Un rayo de luz entraba por el orificio de la ventana y formaba un camino donde
las partículas de polvo entraban y salían a placer. De vez en cuando, una mosca
atravesaba el rayo. Se hacia visible.
Un soplo de aire era
suficiente para que las motas de polvo aumentasen su velocidad y pasasen por el
camino raudas a perderse en la inmensidad de la habitación.
El silencio era total, no circulaban coches
por la carretera, y hasta que no entraba alguna bestia al banco del herrador no
se escuchaba el repique del martillo en el yunque. Entonces se oía una música
que no rompía la tranquilidad de la mañana.
Era un día de sol de
invierno, la “recacha” estaba a tope. Todos los que no habían salido a trabajar
al campo, se colocaban contra la tapia, al sol, protegidos del viento. Llevaban
ya tantos días que no tenían nada que contar, hacía tiempo que había acabado la
guerra. Las historias las tenían más que contadas. La rutina era diaria y hasta
que no llegase la “temporá”, no había nada que hacer.
Durante la temporada
era otra cosa, coincidía con el final del invierno, ya entrando la primavera, y
el bullicio en la plaza cambiaba completamente.
Las reatas de mulos
cargados de "cañadú" parecían no tener fin. Las bestias casi no
hacían ruido, sólo se oía el ritmo del trote al caminar sobre el empedrado,
conocían el camino y obedientes, no había que arrearlas. Todo lo contrario de
cuando aparecía el carro de “Nazareno”, los bueyes eran muy torpes y la boca de
José echaba lumbre, los votos retumbaban contra las paredes y parecían salir de
la habitación, sobre todo cuando entraba al callejón de la Torna, donde su
estrechez casi no permitía dar paso al carro.
El ingenio no estaba
lejos y el humo de su chimenea inundaba todo el pueblo de olor a melaza. Muchos
años más tarde, al pasar por Salobreña, recordaba al olor de juventud. En la
vega del Guadalfeo, duraron los cultivos de caña de azúcar hasta nuestros días,
y me venía a la memoria la retahíla de votos del “Nazareno”.
La “temporá” duraba
unos meses, después de ella, ya no era lo mismo. Con el buen tiempo aparecían
algunos coches por la plaza y los chiquillos formábamos remolinos a su
alrededor, para ver con detalle la marca y todas las características. El que se
llevaba la palma, era el "tiburón", nos parecía un coche de carreras
y nos hacía soñar con recorrer otros mundos lejos de la tranquilidad de la
Ermita.
Con los primeros coches aparecieron los primeros turistas, madrileños y franceses, que eran distintos a los forasteros que habíamos tenido hasta entonces. El ambiente de la plaza cambió.

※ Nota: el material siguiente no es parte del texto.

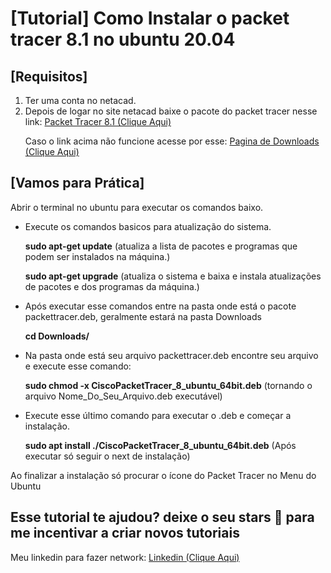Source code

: <h1>[Tutorial] Como Instalar o packet tracer 8.1 no ubuntu 20.04</h1>

<h2>[Requisitos]</h2>
<ol>
    <li>Ter uma conta no netacad.</li>
    <li>Depois de logar no site netacad baixe o pacote do packet tracer nesse link: <a href="https://www.netacad.com/portal/resources/file/7b1849d4-dd2c-4e4d-aded-195fd82feca9">Packet Tracer 8.1 (Clique Aqui)</a></li>
    <p>Caso o link acima não funcione acesse por esse: <a href="https://www.netacad.com/portal/resources/packet-tracer">Pagina de Downloads (Clique Aqui)</a></p>
</ol>

<h2>[Vamos para Prática]</h2>
<p>Abrir o terminal no ubuntu para executar os comandos baixo.</p>
<ul>
    <li>Execute os comandos basicos para atualização do sistema.</li>
    <p><b>sudo apt-get update</b> (atualiza a lista de pacotes e programas que podem ser instalados na máquina.)</p>
    <p><b>sudo apt-get upgrade</b> (atualiza o sistema e baixa e instala atualizações de pacotes e dos programas da máquina.)</p>
    <li>Após executar esse comandos entre na pasta onde está o pacote packettracer.deb, geralmente estará na pasta Downloads</li>
    <p><b>cd Downloads/</b></p>
    <li>Na pasta onde está seu arquivo packettracer.deb encontre seu arquivo e execute esse comando:</li>
    <p><b>sudo chmod -x CiscoPacketTracer_8_ubuntu_64bit.deb</b> (tornando o arquivo Nome_Do_Seu_Arquivo.deb executável)</p>
    <li>Execute esse último comando para executar o .deb e começar a instalação.</li>
    <p><b>sudo apt install ./CiscoPacketTracer_8_ubuntu_64bit.deb</b> (Após executar só seguir o next de instalação)</p>
</ul>
<p>Ao finalizar a instalação só procurar o ícone do Packet Tracer no Menu do Ubuntu</p>
<h2>Esse tutorial te ajudou? deixe o seu stars 🌟 para me incentivar a criar novos tutoriais</h2>
<p>Meu linkedin para fazer network: <a href="https://www.linkedin.com/in/abimael-infra/">Linkedin (Clique Aqui)</a></p>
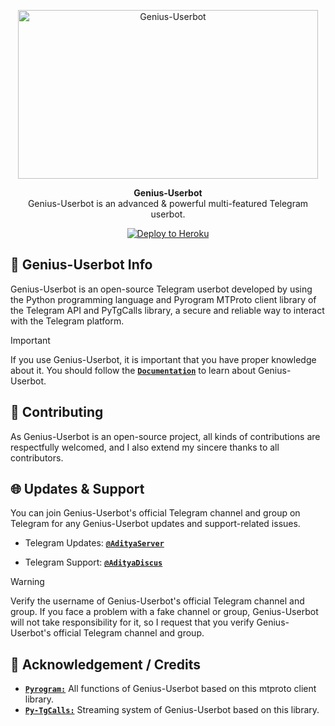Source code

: <p align="center">
<a href="https://github.com/Akash8t2/Genius-Userbot"><img src="https://graph.org/file/f4e175b28e96bc3fb4cf4.jpg" height="270" width="480" alt="Genius-Userbot"/></a>
</p>

<p align="center">
<b>Genius-Userbot</b><br/>
Genius-Userbot is an advanced & powerful multi-featured Telegram userbot.
</p>

<p align="center">
<a href="https://heroku.com/deploy?template=https://github.com/Akash8t2/Genius-Userbot">
<img src="AdityaHalder/resource/images/Heroku.svg" alt="Deploy to Heroku"></a>
</p>

<h2>🤖 Genius-Userbot Info</h2>
<p title="Genius-Userbot">Genius-Userbot is an open-source Telegram userbot developed by using the Python programming language and Pyrogram MTProto client library of the Telegram API and PyTgCalls library, a secure and reliable way to interact with the Telegram platform.</p>

> [!IMPORTANT]
> If you use Genius-Userbot, it is important that you have proper knowledge about it. You should follow the [**`Documentation`**](https://t.me/+f9ZegEtS4U4wNDdl) to learn about Genius-Userbot.

<h2>🤝 Contributing</h2>
<p title="Contributing">As Genius-Userbot is an open-source project, all kinds of contributions are respectfully welcomed, and I also extend my sincere thanks to all contributors.</p>

<h2>🌐 Updates & Support</h2>
<p title="Support">You can join Genius-Userbot's official Telegram channel and group on Telegram for any Genius-Userbot updates and support-related issues.</p>

- Telegram Updates: [**`@AdityaServer`**](https://t.me/+f9ZegEtS4U4wNDdl)

- Telegram Support: [**`@AdityaDiscus`**](https://t.me/+f9ZegEtS4U4wNDdl)
> [!WARNING]  
> Verify the username of Genius-Userbot's official Telegram channel and group. If you face a problem with a fake channel or group, Genius-Userbot will not take responsibility for it, so I request that you verify Genius-Userbot's official Telegram channel and group.


<h2>📑 Acknowledgement / Credits</h2>

- [**`Pyrogram:`**](https://github.com/pyrogram) All functions of Genius-Userbot based on this mtproto client library.
- [**`Py-TgCalls:`**](https://github.com/py-tgcalls) Streaming system of Genius-Userbot based on this library.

Con los primeros coches aparecieron los primeros turistas, madrileños y franceses, que eran distintos a los forasteros que habíamos tenido hasta entonces. El ambiente de la plaza cambió.
La fonda de doña
Rosario estaba a tope, ya no salían a la puerta sólo las vecinas. Los
madrileños se unían a la tertulia y era más cosmopolita. La voz cantante la
llevaban ellos y los del pueblo escuchábamos historias de otros mundos.
Lo que vino después
ya lo conocemos, cerró la fábrica de azúcar, se acabó la temporá. Nos dedicamos a criar turistas.
Por suerte también se
acabaron las mañanas en la “recacha”.